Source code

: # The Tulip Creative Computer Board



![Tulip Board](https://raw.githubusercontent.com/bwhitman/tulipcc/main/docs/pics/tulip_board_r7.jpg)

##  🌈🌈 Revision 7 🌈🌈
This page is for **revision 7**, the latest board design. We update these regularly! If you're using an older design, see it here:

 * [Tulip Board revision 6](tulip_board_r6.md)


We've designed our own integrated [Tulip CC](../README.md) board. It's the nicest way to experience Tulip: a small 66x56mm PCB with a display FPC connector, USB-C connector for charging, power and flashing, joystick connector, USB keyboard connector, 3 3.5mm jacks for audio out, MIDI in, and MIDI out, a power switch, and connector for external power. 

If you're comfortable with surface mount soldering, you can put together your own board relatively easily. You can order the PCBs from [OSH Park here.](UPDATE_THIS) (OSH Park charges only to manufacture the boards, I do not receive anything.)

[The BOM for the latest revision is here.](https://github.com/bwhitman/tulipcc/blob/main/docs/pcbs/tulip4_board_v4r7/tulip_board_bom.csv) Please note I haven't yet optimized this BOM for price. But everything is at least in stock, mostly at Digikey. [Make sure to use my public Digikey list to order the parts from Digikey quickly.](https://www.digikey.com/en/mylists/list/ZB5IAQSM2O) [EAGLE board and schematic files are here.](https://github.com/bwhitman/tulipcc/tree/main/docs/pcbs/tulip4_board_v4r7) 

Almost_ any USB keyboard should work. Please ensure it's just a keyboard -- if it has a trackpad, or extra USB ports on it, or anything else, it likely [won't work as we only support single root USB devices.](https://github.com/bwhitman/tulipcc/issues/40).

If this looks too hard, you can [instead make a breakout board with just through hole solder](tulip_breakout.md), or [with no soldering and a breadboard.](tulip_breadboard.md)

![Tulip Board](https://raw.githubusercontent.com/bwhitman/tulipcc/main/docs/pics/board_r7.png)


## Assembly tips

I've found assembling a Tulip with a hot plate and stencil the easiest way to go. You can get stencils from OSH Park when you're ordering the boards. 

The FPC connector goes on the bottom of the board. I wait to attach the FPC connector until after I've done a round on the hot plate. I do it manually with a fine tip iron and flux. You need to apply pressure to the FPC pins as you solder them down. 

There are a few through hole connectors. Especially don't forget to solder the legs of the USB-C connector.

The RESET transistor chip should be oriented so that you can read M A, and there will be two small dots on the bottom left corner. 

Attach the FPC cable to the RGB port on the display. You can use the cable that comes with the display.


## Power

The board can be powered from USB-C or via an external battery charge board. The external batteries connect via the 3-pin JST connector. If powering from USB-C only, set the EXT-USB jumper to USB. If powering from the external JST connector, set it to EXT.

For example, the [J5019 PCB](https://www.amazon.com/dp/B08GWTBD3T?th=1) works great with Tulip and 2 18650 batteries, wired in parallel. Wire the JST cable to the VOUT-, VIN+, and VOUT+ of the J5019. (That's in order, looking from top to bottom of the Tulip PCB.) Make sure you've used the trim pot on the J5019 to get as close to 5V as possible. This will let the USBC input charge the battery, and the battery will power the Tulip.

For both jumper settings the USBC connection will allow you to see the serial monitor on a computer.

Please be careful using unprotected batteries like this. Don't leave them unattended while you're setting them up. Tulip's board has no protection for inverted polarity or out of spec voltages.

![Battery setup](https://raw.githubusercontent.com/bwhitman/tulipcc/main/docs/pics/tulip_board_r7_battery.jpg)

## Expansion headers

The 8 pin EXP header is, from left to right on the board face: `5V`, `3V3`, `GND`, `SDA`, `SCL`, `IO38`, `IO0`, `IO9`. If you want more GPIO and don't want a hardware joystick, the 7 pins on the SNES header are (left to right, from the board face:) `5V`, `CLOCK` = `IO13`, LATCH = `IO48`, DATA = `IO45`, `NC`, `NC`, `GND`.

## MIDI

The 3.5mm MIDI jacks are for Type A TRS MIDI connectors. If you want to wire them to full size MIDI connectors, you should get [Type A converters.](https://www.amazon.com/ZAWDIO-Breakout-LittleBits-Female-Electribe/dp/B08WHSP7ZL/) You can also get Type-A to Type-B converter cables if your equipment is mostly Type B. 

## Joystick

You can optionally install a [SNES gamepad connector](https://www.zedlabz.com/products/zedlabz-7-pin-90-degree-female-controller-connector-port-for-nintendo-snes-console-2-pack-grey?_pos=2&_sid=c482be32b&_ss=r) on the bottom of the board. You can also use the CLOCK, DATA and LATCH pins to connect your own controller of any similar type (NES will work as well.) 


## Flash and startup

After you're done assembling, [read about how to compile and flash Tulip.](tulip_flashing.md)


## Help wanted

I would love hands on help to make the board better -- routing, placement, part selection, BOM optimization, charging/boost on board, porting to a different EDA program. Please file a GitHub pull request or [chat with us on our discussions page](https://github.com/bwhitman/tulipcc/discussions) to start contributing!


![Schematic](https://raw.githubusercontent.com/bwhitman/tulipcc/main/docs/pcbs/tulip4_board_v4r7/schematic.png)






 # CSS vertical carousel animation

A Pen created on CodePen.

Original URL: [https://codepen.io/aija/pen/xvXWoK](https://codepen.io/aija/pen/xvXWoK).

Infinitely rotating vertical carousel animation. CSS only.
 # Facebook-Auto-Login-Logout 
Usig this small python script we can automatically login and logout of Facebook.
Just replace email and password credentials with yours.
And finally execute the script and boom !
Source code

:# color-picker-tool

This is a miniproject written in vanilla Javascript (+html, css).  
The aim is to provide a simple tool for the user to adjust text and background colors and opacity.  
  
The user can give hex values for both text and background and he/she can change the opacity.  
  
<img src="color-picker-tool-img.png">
□ □ □ □ □
Please transcribe the data exactly from its first line. End with the line that contains "Revision 7 🌈🌈".

**Exercise answer:**
Source code

: # The Tulip Creative Computer Board



![Tulip Board](https://raw.githubusercontent.com/bwhitman/tulipcc/main/docs/pics/tulip_board_r7.jpg)

##  🌈🌈 Revision 7 🌈🌈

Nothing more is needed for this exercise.